(MATERIAL PROVIDED Opens)

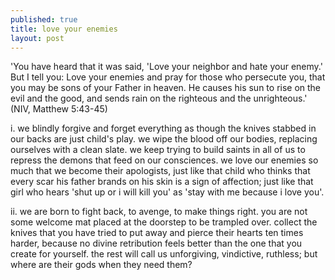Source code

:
 ```yaml
---
published: true
title: love your enemies
layout: post
---
```

'You have heard that it was said, 'Love your neighbor and hate your enemy.' But I tell you: Love your enemies and pray for those who persecute you, that you may be sons of your Father in heaven. He causes his sun to rise on the evil and the good, and sends rain on the righteous and the unrighteous.' (NIV, Matthew 5:43-45)

i.
we blindly forgive and forget everything
as though the knives stabbed in our
backs are just child's play.
we wipe the blood off our bodies,
replacing ourselves with a clean slate.
we keep trying to build saints in all of us
to repress the demons that feed
on our consciences. we love our enemies
so much that we become their apologists,
just like that child who thinks that every scar
his father brands on his skin is a sign of affection;
just like that girl who hears 'shut up or i will kill you'
as 'stay with me because i love you'.

ii.
we are born to fight back, to avenge,
to make things right. you are not some
welcome mat placed at the doorstep to be
trampled over. collect the knives that you
have tried to put away and pierce their hearts
ten times harder, because no divine retribution
feels better than the one that you create for yourself.
the rest will call us unforgiving, vindictive, ruthless;
but where are their gods when they need them?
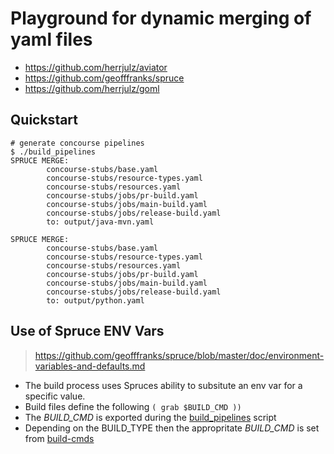 # Playground for dynamic merging of yaml files

- https://github.com/herrjulz/aviator
- https://github.com/geofffranks/spruce
- https://github.com/herrjulz/goml

## Quickstart
```
# generate concourse pipelines
$ ./build_pipelines
SPRUCE MERGE:
        concourse-stubs/base.yaml
        concourse-stubs/resource-types.yaml
        concourse-stubs/resources.yaml
        concourse-stubs/jobs/pr-build.yaml
        concourse-stubs/jobs/main-build.yaml
        concourse-stubs/jobs/release-build.yaml
        to: output/java-mvn.yaml

SPRUCE MERGE:
        concourse-stubs/base.yaml
        concourse-stubs/resource-types.yaml
        concourse-stubs/resources.yaml
        concourse-stubs/jobs/pr-build.yaml
        concourse-stubs/jobs/main-build.yaml
        concourse-stubs/jobs/release-build.yaml
        to: output/python.yaml
```

## Use of Spruce ENV Vars
> https://github.com/geofffranks/spruce/blob/master/doc/environment-variables-and-defaults.md
- The build process uses Spruces ability to subsitute an env var for a specific value.
- Build files define the following `( grab $BUILD_CMD ))`
- The *BUILD_CMD* is exported during the [build_pipelines](build_pipelines) script
- Depending on the BUILD_TYPE then the appropritate *BUILD_CMD* is set from [build-cmds](build-cmds)
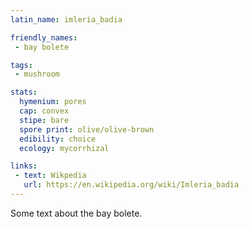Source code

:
 ```yaml
---
latin_name: imleria_badia

friendly_names:
 - bay bolete

tags:
 - mushroom

stats:
  hymenium: pores
  cap: convex
  stipe: bare
  spore print: olive/olive-brown
  edibility: choice
  ecology: mycorrhizal

links:
 - text: Wikpedia
   url: https://en.wikipedia.org/wiki/Imleria_badia
---
```


Some text about the bay bolete.
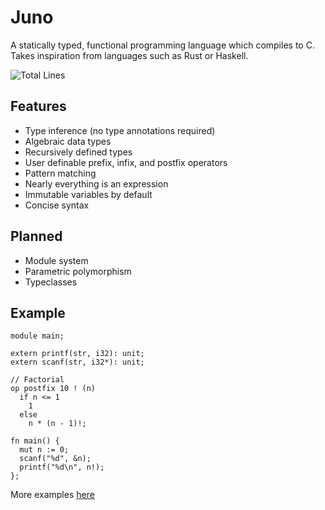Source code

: # Juno
A statically typed, functional programming language which compiles to C.
Takes inspiration from languages such as Rust or Haskell.

![Total Lines](https://img.shields.io/tokei/lines/github/05st/juno)

## Features
- Type inference (no type annotations required)
- Algebraic data types
- Recursively defined types
- User definable prefix, infix, and postfix operators
- Pattern matching
- Nearly everything is an expression
- Immutable variables by default
- Concise syntax

## Planned
- Module system
- Parametric polymorphism
- Typeclasses

## Example
```
module main;

extern printf(str, i32): unit;
extern scanf(str, i32*): unit;

// Factorial
op postfix 10 ! (n)
  if n <= 1
    1
  else
    n * (n - 1)!;

fn main() {
  mut n := 0;
  scanf("%d", &n);
  printf("%d\n", n!);
};
```
More examples [here](https://github.com/05st/juno/tree/master/examples)
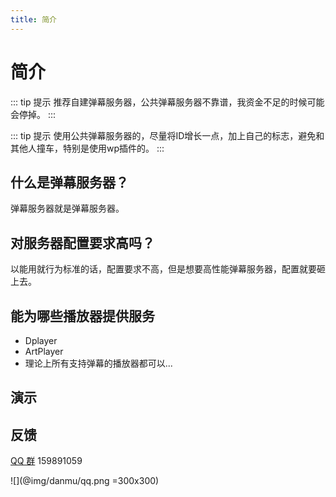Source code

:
 ```yaml
---
title: 简介
---
```


# 简介

::: tip 提示
推荐自建弹幕服务器，公共弹幕服务器不靠谱，我资金不足的时候可能会停掉。
:::

::: tip 提示
使用公共弹幕服务器的，尽量将ID增长一点，加上自己的标志，避免和其他人撞车，特别是使用wp插件的。
:::

## 什么是弹幕服务器？

弹幕服务器就是弹幕服务器。

## 对服务器配置要求高吗？

以能用就行为标准的话，配置要求不高，但是想要高性能弹幕服务器，配置就要砸上去。

## 能为哪些播放器提供服务

- Dplayer
- ArtPlayer
- 理论上所有支持弹幕的播放器都可以...

## 演示

<dplayer src="/video/s_720.mp4" danmu-id="C6CC6218F1FB8770" danmu-addition="https://danmu.u2sb.top/api/danmu/dplayer/v3/bilibili?cid=73636868"/>

## 反馈

[QQ 群](https://shang.qq.com/wpa/qunwpa?idkey=f2a6dba8d97899969101dd29210d972f04febd0ff8cf08ed50dd27790f23c9a9) 159891059

![](@img/danmu/qq.png =300x300)

<ClientOnly>
  <Vssue title="简介-danmu | 弹幕服务器文档" />
</ClientOnly>


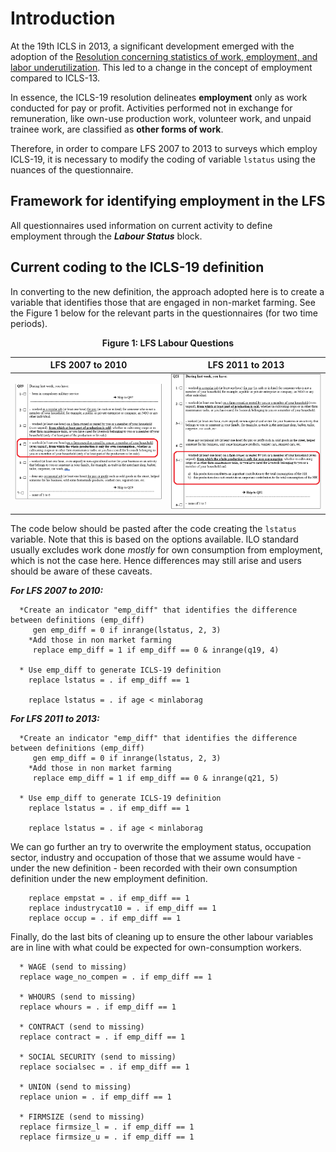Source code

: # Introduction

At the 19th ICLS in 2013, a significant development emerged with the adoption of the [Resolution concerning statistics of work, employment, and labor underutilization](https://www.ilo.org/resource/resolution-concerning-statistics-work-employment-and-labour). This led to a change in the concept of employment compared to ICLS-13.

In essence, the ICLS-19 resolution delineates **employment** only as work conducted for pay or profit. Activities performed not in exchange for remuneration, like own-use production work, volunteer work, and unpaid trainee work, are classified as **other forms of work**.

Therefore, in order to compare LFS 2007 to 2013 to surveys which employ ICLS-19, it is necessary to modify the coding of  variable `lstatus` using the nuances of the questionnaire.

## Framework for identifying employment in the LFS

All questionnaires used information on current activity to define employment through the ***Labour Status*** block.

## Current coding to the ICLS-19 definition

In converting to the new definition, the approach adopted here is to create a variable that identifies those that are engaged in non-market farming. See the Figure 1 below for the relevant parts in the questionnaires (for two time periods).

<div align="center"><strong>Figure 1: LFS Labour Questions</strong></div>

| LFS 2007 to 2010           |  LFS 2011 to 2013 |
|:-------------------------:|:-------------------------:|
|![Labour 2007 to 2010](utilities/labour_2007.png)  |  ![Labour 2011 to 2013]( utilities/labour_2011.PNG)|


The code below should be pasted after the code creating the ```lstatus``` variable. Note that this is based on the options available. ILO standard usually excludes work done *mostly* for own consumption from employment, which is not the case here. Hence differences may still arise and users should be aware of these caveats.

***For LFS 2007 to 2010:***

```     
  *Create an indicator "emp_diff" that identifies the difference between definitions (emp_diff)
	 gen emp_diff = 0 if inrange(lstatus, 2, 3)
	*Add those in non market farming
	 replace emp_diff = 1 if emp_diff == 0 & inrange(q19, 4) 
  
  * Use emp_diff to generate ICLS-19 definition
	replace lstatus = . if emp_diff == 1
	
	replace lstatus = . if age < minlaborag
```
***For LFS 2011 to 2013:***
```     
  *Create an indicator "emp_diff" that identifies the difference between definitions (emp_diff)
	 gen emp_diff = 0 if inrange(lstatus, 2, 3)
	*Add those in non market farming
	 replace emp_diff = 1 if emp_diff == 0 & inrange(q21, 5) 
  
  * Use emp_diff to generate ICLS-19 definition
	replace lstatus = . if emp_diff == 1
	
	replace lstatus = . if age < minlaborag
```

We can go further an try to overwrite the employment status, occupation sector, industry and occupation of those that we assume would have - under the new definition - been recorded with their own consumption definition under the new employment definition.

```     
	replace empstat = . if emp_diff == 1
	replace industrycat10 = . if emp_diff == 1
	replace occup = . if emp_diff == 1
```
Finally, do the last bits of cleaning up to ensure the other labour variables are in line with what could be expected for own-consumption workers.

```
  * WAGE (send to missing)
  replace wage_no_compen = . if emp_diff == 1 
  
  * WHOURS (send to missing)
  replace whours = . if emp_diff == 1 
  
  * CONTRACT (send to missing)
  replace contract = . if emp_diff == 1 
  
  * SOCIAL SECURITY (send to missing)
  replace socialsec = . if emp_diff == 1
  
  * UNION (send to missing)
  replace union = . if emp_diff == 1 
  
  * FIRMSIZE (send to missing)
  replace firmsize_l = . if emp_diff == 1 
  replace firmsize_u = . if emp_diff == 1
```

(MATERIAL PROVIDED Closes)

→ WHAT YOU ARE ASKED TO DO
Write back the stretch of lines above that begins with the line holding "- Parametric polymorphism" and ends with the line holding "## Current coding to the ICLS-19 definition", both included, exactly as written. Pictures stay out.

→ ANSWER AREA
- Parametric polymorphism
- Typeclasses

## Example
```
module main;

extern printf(str, i32): unit;
extern scanf(str, i32*): unit;

// Factorial
op postfix 10 ! (n)
  if n <= 1
    1
  else
    n * (n - 1)!;

fn main() {
  mut n := 0;
  scanf("%d", &n);
  printf("%d\n", n!);
};
```
More examples [here](https://github.com/05st/juno/tree/master/examples)
Source code

:
 ```yaml
---
title: 简介
---
```


# 简介

::: tip 提示
推荐自建弹幕服务器，公共弹幕服务器不靠谱，我资金不足的时候可能会停掉。
:::

::: tip 提示
使用公共弹幕服务器的，尽量将ID增长一点，加上自己的标志，避免和其他人撞车，特别是使用wp插件的。
:::

## 什么是弹幕服务器？

弹幕服务器就是弹幕服务器。

## 对服务器配置要求高吗？

以能用就行为标准的话，配置要求不高，但是想要高性能弹幕服务器，配置就要砸上去。

## 能为哪些播放器提供服务

- Dplayer
- ArtPlayer
- 理论上所有支持弹幕的播放器都可以...

## 演示

<dplayer src="/video/s_720.mp4" danmu-id="C6CC6218F1FB8770" danmu-addition="https://danmu.u2sb.top/api/danmu/dplayer/v3/bilibili?cid=73636868"/>

## 反馈

[QQ 群](https://shang.qq.com/wpa/qunwpa?idkey=f2a6dba8d97899969101dd29210d972f04febd0ff8cf08ed50dd27790f23c9a9) 159891059

![](@img/danmu/qq.png =300x300)

<ClientOnly>
  <Vssue title="简介-danmu | 弹幕服务器文档" />
</ClientOnly>


Source code

: # Introduction

At the 19th ICLS in 2013, a significant development emerged with the adoption of the [Resolution concerning statistics of work, employment, and labor underutilization](https://www.ilo.org/resource/resolution-concerning-statistics-work-employment-and-labour). This led to a change in the concept of employment compared to ICLS-13.

In essence, the ICLS-19 resolution delineates **employment** only as work conducted for pay or profit. Activities performed not in exchange for remuneration, like own-use production work, volunteer work, and unpaid trainee work, are classified as **other forms of work**.

Therefore, in order to compare LFS 2007 to 2013 to surveys which employ ICLS-19, it is necessary to modify the coding of  variable `lstatus` using the nuances of the questionnaire.

## Framework for identifying employment in the LFS

All questionnaires used information on current activity to define employment through the ***Labour Status*** block.

## Current coding to the ICLS-19 definition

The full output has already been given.